Duplicate Scrobble Guidance
Multi-scrobbler's flexibility in configuration allows you to build some complex pipelines for scrobbling but it can also be a footgun for duplicating scrobbles.
How Duplicates Are Detected
Multi-scrobbler uses multiple techniques for evaluating the similarity of text in scrobbles against existing data.
These techniques are used on all text from a scrobble (title, artist, album...):
Character and string normalization
Symbols and multiple whitespaces are removed. All characters are converted to lowercase. Non ascii characters are converted to their ascii counterparts.
this string! is the. same => this string is the same
this string is the same => this string is the same
ThIs STRING iS THe SAMe => this string is the same
Dina Ögon => Dina Ogon
Nanã => Nana
Word-order invariant text similarity
Strings with multiple words (tokens) are re-arranged so that tokens are ordered to be as close to other, similar tokens are possible:
Example 1
String A: there change is => there change is
String B: there is change => there change is
Example 2
String A: you, doin hwat are => you doin hwat are
String B: what are you doing => you doing what are
Then, the strings are independently compared using Levenshtein Distance and Dice's Coefficient. The algorithm that gives the highest score for similarity is used so that matching is aggressive.
For Artists, Multi-scrobbler attempts to extract unique Artists from common patterns in single-string artist values and track titles.
Matching Common Artist Patterns
Common joiners and patterns are detected in artist/track strings and the artists are extracted.
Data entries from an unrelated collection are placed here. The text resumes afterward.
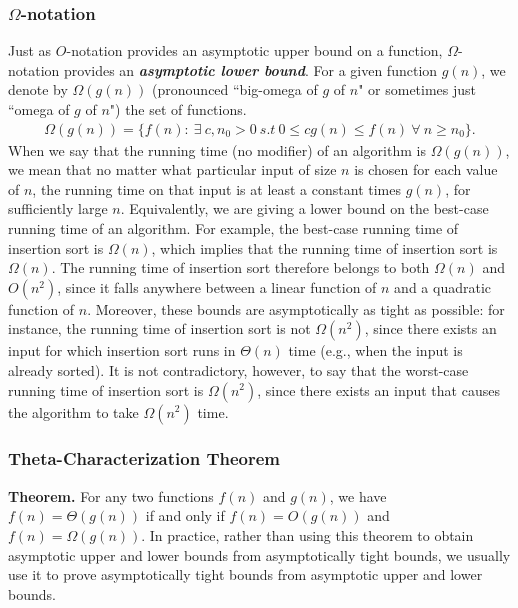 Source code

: \documentclass{report}
\begin{document}
        \pagebreak 
        \subsubsection{$\Omega$-notation}
        \bigbreak \noindent 
        Just as $O$-notation provides an asymptotic upper bound on a function, $\Omega$-notation 
        provides an \textbf{\textit{asymptotic lower bound}}. For a given function $g(n)$, we denote 
        by $\Omega(g(n))$ (pronounced ``big-omega of $g$ of $n$" or sometimes just ``omega of $g$ 
        of $n$") the set of functions.
        \begin{align*}
            \Omega(g(n)) = \{f(n):\ \exists \ c,n_{0} > 0 \ s.t \ 0 \leq cg(n) \leq f(n) \ \forall \ n \geq n_{0}\}
        .\end{align*}
        \bigbreak \noindent 
        When we say that the running time (no modifier) of an algorithm is $\Omega(g(n))$, we mean that no matter what particular input of size $n$ is chosen for each value of $n$, the running time on that input is at least a constant times $g(n)$, for sufficiently large $n$. Equivalently, we are giving a lower bound on the best-case running time of an algorithm. For example, the best-case running time of insertion sort is $\Omega(n)$, which implies that the running time of insertion sort is $\Omega(n)$.
        \bigbreak \noindent 
        The running time of insertion sort therefore belongs to both $\Omega(n)$ and $O(n^2)$, 
        since it falls anywhere between a linear function of $n$ and a quadratic function of $n$. 
        Moreover, these bounds are asymptotically as tight as possible: for instance, the 
        running time of insertion sort is not $\Omega(n^2)$, since there exists an input for which 
        insertion sort runs in $\Theta(n)$ time (e.g., when the input is already sorted). It is not 
        contradictory, however, to say that the worst-case running time of insertion sort 
        is $\Omega(n^2)$, since there exists an input that causes the algorithm to take $\Omega(n^2)$ time.



        \bigbreak \noindent 
        \subsubsection{Theta-Characterization Theorem}
        \bigbreak \noindent 
        \textbf{Theorem.} For any two functions $f(n)$ and $g(n)$, we have $f(n) = \Theta(g(n))$ if and only if $f(n) = O(g(n))$ and $f(n) = \Omega(g(n))$.
        \bigbreak \noindent 
        In practice, rather than using this theorem to obtain asymptotic upper and lower bounds from asymptotically tight bounds, we usually use it to prove asymptotically tight bounds from asymptotic upper and lower bounds.
\end{document}
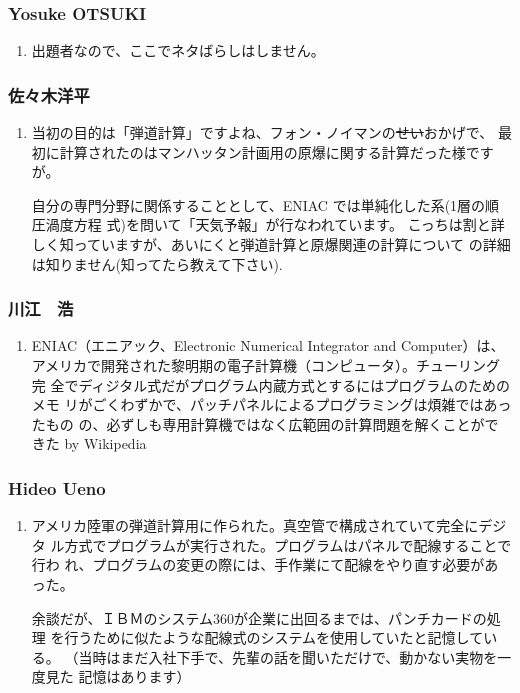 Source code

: \documentclass[cjk,dvipdfmx,10pt,compress,%
hyperref={bookmarks=true,bookmarksnumbered=true,bookmarksopen=false,%
colorlinks=false,%
pdftitle={第 109 回 関西 Debian 勉強会},%
pdfauthor={倉敷・のがた・佐々木・かわだ},%
pdfsubject={資料},%
}]{beamer}
\begin{document}
\begin{frame}
  \frametitle{ Yosuke OTSUKI }
  \begin{enumerate}
  \item 出題者なので、ここでネタばらしはしません。
  \end{enumerate}
\end{frame}

\begin{frame}
  \frametitle{ 佐々木洋平 }
  \begin{enumerate}
  \item 当初の目的は「弾道計算」ですよね、フォン・ノイマンの\sout{せい}おかげで、
    最初に計算されたのはマンハッタン計画用の原爆に関する計算だった様ですが。

    自分の専門分野に関係することとして、ENIAC では単純化した系(1層の順圧渦度方程
    式)を問いて「天気予報」が行なわれています。
    こっちは割と詳しく知っていますが、あいにくと弾道計算と原爆関連の計算について
    の詳細は知りません(知ってたら教えて下さい).
  \end{enumerate}
\end{frame}

\begin{frame}
  \frametitle{ 川江　浩 }
  \begin{enumerate}
  \item ENIAC（エニアック、Electronic Numerical Integrator and Computer）は、
    アメリカで開発された黎明期の電子計算機（コンピュータ）。チューリング完
    全でディジタル式だがプログラム内蔵方式とするにはプログラムのためのメモ
    リがごくわずかで、パッチパネルによるプログラミングは煩雑ではあったもの
    の、必ずしも専用計算機ではなく広範囲の計算問題を解くことができた
    by Wikipedia
  \end{enumerate}
\end{frame}

\begin{frame}
  \frametitle{ Hideo Ueno }
  \begin{enumerate}
  \item アメリカ陸軍の弾道計算用に作られた。真空管で構成されていて完全にデジタ
    ル方式でプログラムが実行された。プログラムはパネルで配線することで行わ
    れ、プログラムの変更の際には、手作業にて配線をやり直す必要があった。

    余談だが、ＩＢＭのシステム360が企業に出回るまでは、パンチカードの処理
    を行うために似たような配線式のシステムを使用していたと記憶している。
    （当時はまだ入社下手で、先輩の話を聞いただけで、動かない実物を一度見た
    記憶はあります）
  \end{enumerate}
\end{frame}
\end{document}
Example of common joiners are: ft. feat vs. etc...
Example 1
Melendi, Ryan Lewis, The Righteous Brothers (featuring Joan Jett & The Blackhearts, Robin Schulz)
becomes
Melendi, Ryan Lewis, The Righteous Brothers, Joan Jett, The Blackhearts, Robin Schulz
Example 2
Childish Gambino - 12.38 (feat. 21 Savage, Ink & Kadhja Bonet)
becomes
Childish Gambino, 21 Savage, Ink, Kadhja Bonet - 12.38
- MS uses "smart" heuristics to prevent artists with actual punctuation (
Tyler, The Creator) from accidentally being separated - The extraction examples above are done only for matching other scrobble data (which is also parsed like the above), the resulting scrobble data is never transformed unless the user explicitly configures it via a native transform
The timestamps for Scrobbles are compared at different levels of granularity based on where they originate from.
Temporally Comparing Scrobbles
Timestamp closeness for two scrobbles can be classified in one of these states:
Exact
Timestamps differ by 1 seconds or less.
Close
Timestamps differ by less than the known granularity of the Source they are from. For most Sources (and all Clients) this is 10 seconds or less. For some sources (subsonic) the granularity is 60 seconds because they only report "now playing" changes every 60 seconds.
During
If the Play was monitoring in real-time by Multi-scrobbler then it knows the time range during which the Play was listened to. If an existing scrobble with similar artist/track/album has a timestamp that occurred during the known listening time then it is classified as during.
Fuzzy
If the timestamp occurs within a few seconds +/- of (existing scrobble + track duration) then, potentially, the Source timestamped the existing scrobble at the end of when the user listened to it, rather than when the user started listening to it. This is common for Spotify plays.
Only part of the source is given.